[[ ENTRIES PROVIDED open ]]

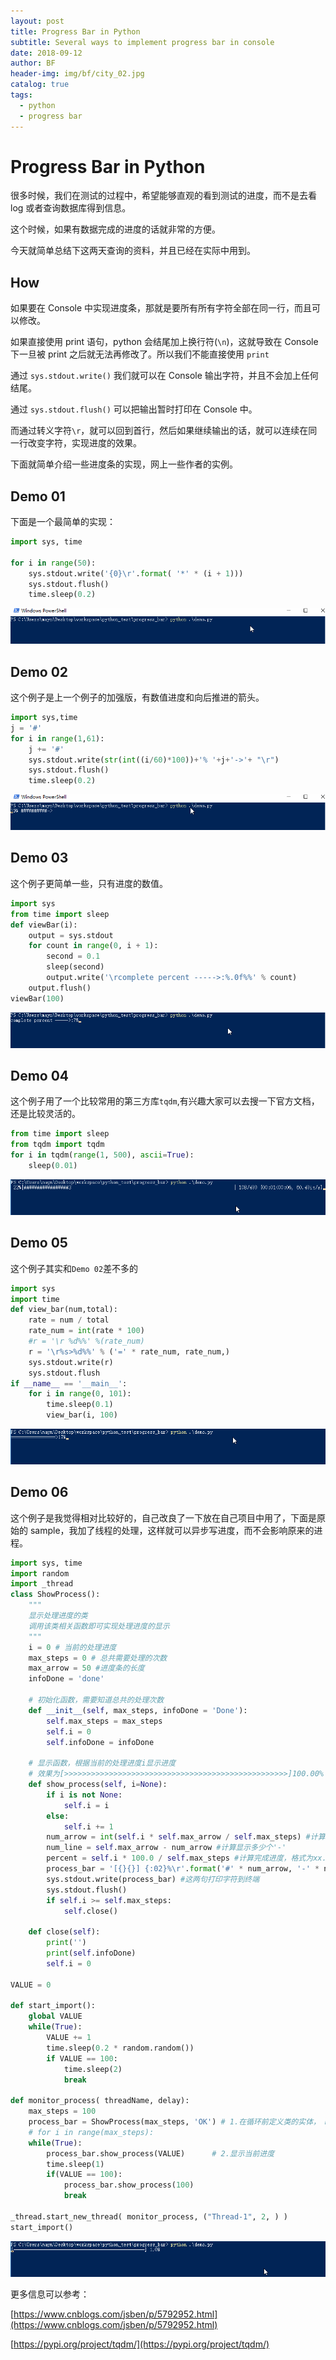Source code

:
 ```yaml
---
layout: post
title: Progress Bar in Python
subtitle: Several ways to implement progress bar in console
date: 2018-09-12
author: BF
header-img: img/bf/city_02.jpg
catalog: true
tags:
  - python
  - progress bar
---
```


# Progress Bar in Python

很多时候，我们在测试的过程中，希望能够直观的看到测试的进度，而不是去看 log 或者查询数据库得到信息。

这个时候，如果有数据完成的进度的话就非常的方便。

今天就简单总结下这两天查询的资料，并且已经在实际中用到。

## How

如果要在 Console 中实现进度条，那就是要所有所有字符全部在同一行，而且可以修改。

如果直接使用 print 语句，python 会结尾加上换行符(`\n`)，这就导致在 Console 下一旦被 print 之后就无法再修改了。所以我们不能直接使用 `print`

通过 `sys.stdout.write()` 我们就可以在 Console 输出字符，并且不会加上任何结尾。

通过 `sys.stdout.flush()` 可以把输出暂时打印在 Console 中。

而通过转义字符`\r`，就可以回到首行，然后如果继续输出的话，就可以连续在同一行改变字符，实现进度的效果。

下面就简单介绍一些进度条的实现，网上一些作者的实例。

## Demo 01

下面是一个最简单的实现：

```python
import sys, time

for i in range(50):
    sys.stdout.write('{0}\r'.format( '*' * (i + 1)))
    sys.stdout.flush()
    time.sleep(0.2)
```

![Demo01](img/post/2018-09-12-PyProgressBar-demo01.gif)

## Demo 02

这个例子是上一个例子的加强版，有数值进度和向后推进的箭头。

```python
import sys,time
j = '#'
for i in range(1,61):
    j += '#'
    sys.stdout.write(str(int((i/60)*100))+'% '+j+'->'+ "\r")
    sys.stdout.flush()
    time.sleep(0.2)
```

![Demo02](img/post/2018-09-12-PyProgressBar-demo02.gif)

## Demo 03

这个例子更简单一些，只有进度的数值。

```python
import sys
from time import sleep
def viewBar(i):
    output = sys.stdout
    for count in range(0, i + 1):
        second = 0.1
        sleep(second)
        output.write('\rcomplete percent ----->:%.0f%%' % count)
    output.flush()
viewBar(100)
```

![Demo03](img/post/2018-09-12-PyProgressBar-demo03.gif)

## Demo 04

这个例子用了一个比较常用的第三方库`tqdm`,有兴趣大家可以去搜一下官方文档，还是比较灵活的。

```python
from time import sleep
from tqdm import tqdm
for i in tqdm(range(1, 500), ascii=True):
    sleep(0.01)
```

![Demo04](img/post/2018-09-12-PyProgressBar-demo04.gif)

## Demo 05

这个例子其实和`Demo 02`差不多的

```python
import sys
import time
def view_bar(num,total):
    rate = num / total
    rate_num = int(rate * 100)
    #r = '\r %d%%' %(rate_num)
    r = '\r%s>%d%%' % ('=' * rate_num, rate_num,)
    sys.stdout.write(r)
    sys.stdout.flush
if __name__ == '__main__':
    for i in range(0, 101):
        time.sleep(0.1)
        view_bar(i, 100)
```

![Demo05](img/post/2018-09-12-PyProgressBar-demo05.gif)

## Demo 06

这个例子是我觉得相对比较好的，自己改良了一下放在自己项目中用了，下面是原始的 sample，我加了线程的处理，这样就可以异步写进度，而不会影响原来的进程。

```python
import sys, time
import random
import _thread
class ShowProcess():
    """
    显示处理进度的类
    调用该类相关函数即可实现处理进度的显示
    """
    i = 0 # 当前的处理进度
    max_steps = 0 # 总共需要处理的次数
    max_arrow = 50 #进度条的长度
    infoDone = 'done'

    # 初始化函数，需要知道总共的处理次数
    def __init__(self, max_steps, infoDone = 'Done'):
        self.max_steps = max_steps
        self.i = 0
        self.infoDone = infoDone

    # 显示函数，根据当前的处理进度i显示进度
    # 效果为[>>>>>>>>>>>>>>>>>>>>>>>>>>>>>>>>>>>>>>>>>>>>>>>>>>]100.00%
    def show_process(self, i=None):
        if i is not None:
            self.i = i
        else:
            self.i += 1
        num_arrow = int(self.i * self.max_arrow / self.max_steps) #计算显示多少个'>'
        num_line = self.max_arrow - num_arrow #计算显示多少个'-'
        percent = self.i * 100.0 / self.max_steps #计算完成进度，格式为xx.xx%
        process_bar = '[{}{}] {:02}%\r'.format('#' * num_arrow, '-' * num_line,percent) #带输出的字符串，'\r'表示不换行回到最左边#带输出的字符串，'\r'表示不换行回到最左边
        sys.stdout.write(process_bar) #这两句打印字符到终端
        sys.stdout.flush()
        if self.i >= self.max_steps:
            self.close()

    def close(self):
        print('')
        print(self.infoDone)
        self.i = 0

VALUE = 0

def start_import():
    global VALUE
    while(True):
        VALUE += 1
        time.sleep(0.2 * random.random())
        if VALUE == 100:
            time.sleep(2)
            break

def monitor_process( threadName, delay):
    max_steps = 100
    process_bar = ShowProcess(max_steps, 'OK') # 1.在循环前定义类的实体， max_steps是总的步数， infoDone是在完成时需要显示的字符串
    # for i in range(max_steps):
    while(True):
        process_bar.show_process(VALUE)      # 2.显示当前进度
        time.sleep(1)
        if(VALUE == 100):
            process_bar.show_process(100)
            break

_thread.start_new_thread( monitor_process, ("Thread-1", 2, ) )
start_import()
```

![Demo06](img/post/2018-09-12-PyProgressBar-demo06.gif)

更多信息可以参考：

[https://www.cnblogs.com/jsben/p/5792952.html](https://www.cnblogs.com/jsben/p/5792952.html)

[https://pypi.org/project/tqdm/](https://pypi.org/project/tqdm/)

[[ ENTRIES PROVIDED closed ]]

DESCRIPTION OF THE TASK:
A complete answer gives every line of the records holding "count".

ANSWER BOX:
    for count in range(0, i + 1):
        output.write('\rcomplete percent ----->:%.0f%%' % count)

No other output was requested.